The day after the Holi festival at Barsana, Holi is celebrated in Nandagaon . The gopas (men) from Barsana come to Nandagram to play Holi with the gopis (women) there. The flag of the Larily Lal Temple in Barsana is carried in an elaborate procession to Nandagram. At this time the residents of Nandagram attempt to capture the flag, but their attempts fail. are foiled. After this, women play Holi with bamboo staffs. This festival is celebrated on the tenth day (dasami) of the month of Phalguna (Feb-March). A small latha maar holi also happens in Mahtura's shri krishna janambhumi.

 

 

 

Crossing the Holy Fire, Phalen

 

Holi is celebrated with a different angle at Phalen ( Mathura ). On the full moon night in Feb/March a huge bonfire is lit. One of the local priests walks through the fire unscathed.
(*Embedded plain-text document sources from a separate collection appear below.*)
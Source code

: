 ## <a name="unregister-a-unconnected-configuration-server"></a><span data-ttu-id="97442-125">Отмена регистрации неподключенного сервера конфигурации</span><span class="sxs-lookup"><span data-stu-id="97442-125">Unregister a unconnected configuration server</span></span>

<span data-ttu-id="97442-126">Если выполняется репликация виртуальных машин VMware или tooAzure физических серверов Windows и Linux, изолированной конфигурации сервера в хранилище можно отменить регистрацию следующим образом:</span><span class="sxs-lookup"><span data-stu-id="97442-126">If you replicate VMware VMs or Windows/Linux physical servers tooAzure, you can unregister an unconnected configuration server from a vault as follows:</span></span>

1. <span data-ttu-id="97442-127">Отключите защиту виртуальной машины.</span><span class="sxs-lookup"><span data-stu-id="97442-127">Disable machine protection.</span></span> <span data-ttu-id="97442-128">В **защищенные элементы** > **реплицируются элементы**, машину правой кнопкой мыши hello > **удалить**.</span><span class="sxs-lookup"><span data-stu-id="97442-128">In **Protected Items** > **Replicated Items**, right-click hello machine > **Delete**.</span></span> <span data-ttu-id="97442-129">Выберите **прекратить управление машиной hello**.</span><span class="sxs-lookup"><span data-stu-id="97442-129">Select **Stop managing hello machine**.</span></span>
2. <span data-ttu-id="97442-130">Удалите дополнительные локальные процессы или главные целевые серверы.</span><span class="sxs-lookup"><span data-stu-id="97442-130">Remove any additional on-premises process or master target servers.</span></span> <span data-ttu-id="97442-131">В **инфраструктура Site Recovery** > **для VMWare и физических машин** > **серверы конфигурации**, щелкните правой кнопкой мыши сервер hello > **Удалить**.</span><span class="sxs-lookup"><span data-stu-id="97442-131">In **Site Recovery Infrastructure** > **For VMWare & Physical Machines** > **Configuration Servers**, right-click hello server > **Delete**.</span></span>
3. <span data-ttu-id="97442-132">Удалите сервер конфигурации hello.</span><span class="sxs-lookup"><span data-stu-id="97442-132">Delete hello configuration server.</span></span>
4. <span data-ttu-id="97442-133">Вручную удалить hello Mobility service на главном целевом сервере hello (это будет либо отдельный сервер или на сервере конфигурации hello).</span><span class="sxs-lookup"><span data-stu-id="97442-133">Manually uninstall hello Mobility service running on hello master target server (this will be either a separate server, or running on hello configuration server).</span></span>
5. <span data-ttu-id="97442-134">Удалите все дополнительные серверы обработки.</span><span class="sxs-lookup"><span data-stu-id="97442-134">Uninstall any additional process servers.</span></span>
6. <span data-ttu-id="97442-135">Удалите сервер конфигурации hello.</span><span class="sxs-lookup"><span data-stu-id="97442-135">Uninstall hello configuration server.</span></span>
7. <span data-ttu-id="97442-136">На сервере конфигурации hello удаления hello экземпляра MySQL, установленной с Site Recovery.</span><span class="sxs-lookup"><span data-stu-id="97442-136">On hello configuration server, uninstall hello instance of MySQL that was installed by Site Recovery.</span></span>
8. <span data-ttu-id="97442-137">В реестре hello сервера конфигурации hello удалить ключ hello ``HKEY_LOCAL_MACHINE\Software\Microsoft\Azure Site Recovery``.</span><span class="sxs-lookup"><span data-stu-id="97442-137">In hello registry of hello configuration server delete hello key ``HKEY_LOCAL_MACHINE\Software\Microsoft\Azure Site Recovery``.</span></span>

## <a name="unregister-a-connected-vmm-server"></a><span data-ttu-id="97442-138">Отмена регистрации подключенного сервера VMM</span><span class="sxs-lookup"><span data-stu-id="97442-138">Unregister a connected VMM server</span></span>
One story about Holi is that Prahlada Maharaja refused to worship his father and wanted to worship his father's enemy, Lord Vishnu instead. His father's sister Holika, who was immune to fire, sat with the boy. Prahlada's devotion was so great that Holika was burnt to death and Prahlada was unharmed. The Holi festival at Phalen re-enacts this event.

 

 

 

Rasiya

 

This is the folk song that describes the love story of Lord Krishna and Radha.This is the rich tradition of folk-songs that is found in the Braj area. Rasiya songs describe the love of the divine couple Radha and Krishna. It is an inseparable part of the Holi celebrations and all other festive occasions at Braj. The Rasiya is sung to the rhythm of huge drums, locally known as bumb.